(Stored data)
------------------------------------------------------------

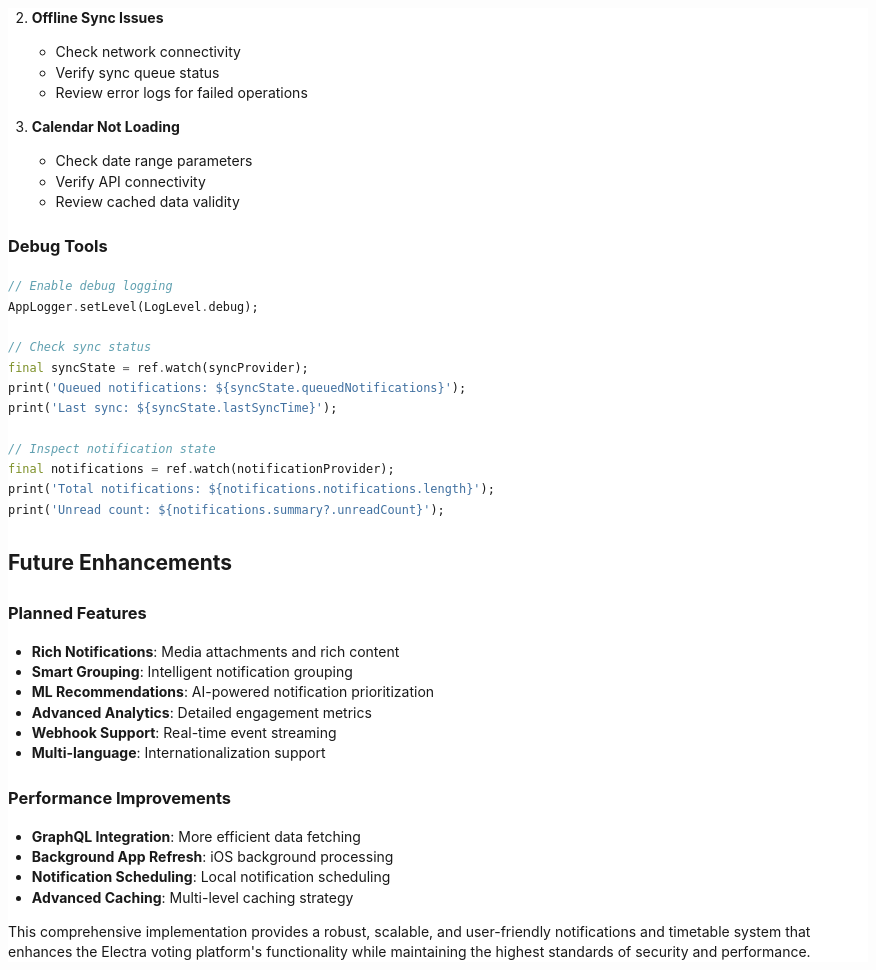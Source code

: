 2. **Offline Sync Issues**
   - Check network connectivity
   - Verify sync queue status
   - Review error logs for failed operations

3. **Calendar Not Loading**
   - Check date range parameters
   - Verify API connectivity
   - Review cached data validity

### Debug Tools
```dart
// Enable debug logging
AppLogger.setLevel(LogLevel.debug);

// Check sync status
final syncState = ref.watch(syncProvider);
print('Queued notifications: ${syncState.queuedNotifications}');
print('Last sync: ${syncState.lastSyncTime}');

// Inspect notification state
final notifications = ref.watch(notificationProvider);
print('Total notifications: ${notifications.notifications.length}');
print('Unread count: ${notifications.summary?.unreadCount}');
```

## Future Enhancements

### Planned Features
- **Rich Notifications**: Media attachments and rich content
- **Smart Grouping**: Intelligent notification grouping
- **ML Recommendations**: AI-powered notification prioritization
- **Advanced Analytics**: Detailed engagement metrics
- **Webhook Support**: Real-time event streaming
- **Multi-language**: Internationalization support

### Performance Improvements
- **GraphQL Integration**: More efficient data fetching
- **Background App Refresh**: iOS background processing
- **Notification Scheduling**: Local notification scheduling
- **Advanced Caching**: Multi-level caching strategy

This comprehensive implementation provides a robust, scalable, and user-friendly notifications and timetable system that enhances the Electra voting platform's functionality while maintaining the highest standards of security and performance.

------------------------------------------------------------

- REQUIREMENT: Word for word, restate each line above, minus its pictures.

- RESULT OF THE TASK:
Source code

: 2. **Offline Sync Issues**
   - Check network connectivity
   - Verify sync queue status
   - Review error logs for failed operations

3. **Calendar Not Loading**
   - Check date range parameters
   - Verify API connectivity
   - Review cached data validity

### Debug Tools
```dart
// Enable debug logging
AppLogger.setLevel(LogLevel.debug);

// Check sync status
final syncState = ref.watch(syncProvider);
print('Queued notifications: ${syncState.queuedNotifications}');
print('Last sync: ${syncState.lastSyncTime}');

// Inspect notification state
final notifications = ref.watch(notificationProvider);
print('Total notifications: ${notifications.notifications.length}');
print('Unread count: ${notifications.summary?.unreadCount}');
```

## Future Enhancements

### Planned Features
- **Rich Notifications**: Media attachments and rich content
- **Smart Grouping**: Intelligent notification grouping
- **ML Recommendations**: AI-powered notification prioritization
- **Advanced Analytics**: Detailed engagement metrics
- **Webhook Support**: Real-time event streaming
- **Multi-language**: Internationalization support

### Performance Improvements
- **GraphQL Integration**: More efficient data fetching
- **Background App Refresh**: iOS background processing
- **Notification Scheduling**: Local notification scheduling
- **Advanced Caching**: Multi-level caching strategy

This comprehensive implementation provides a robust, scalable, and user-friendly notifications and timetable system that enhances the Electra voting platform's functionality while maintaining the highest standards of security and performance.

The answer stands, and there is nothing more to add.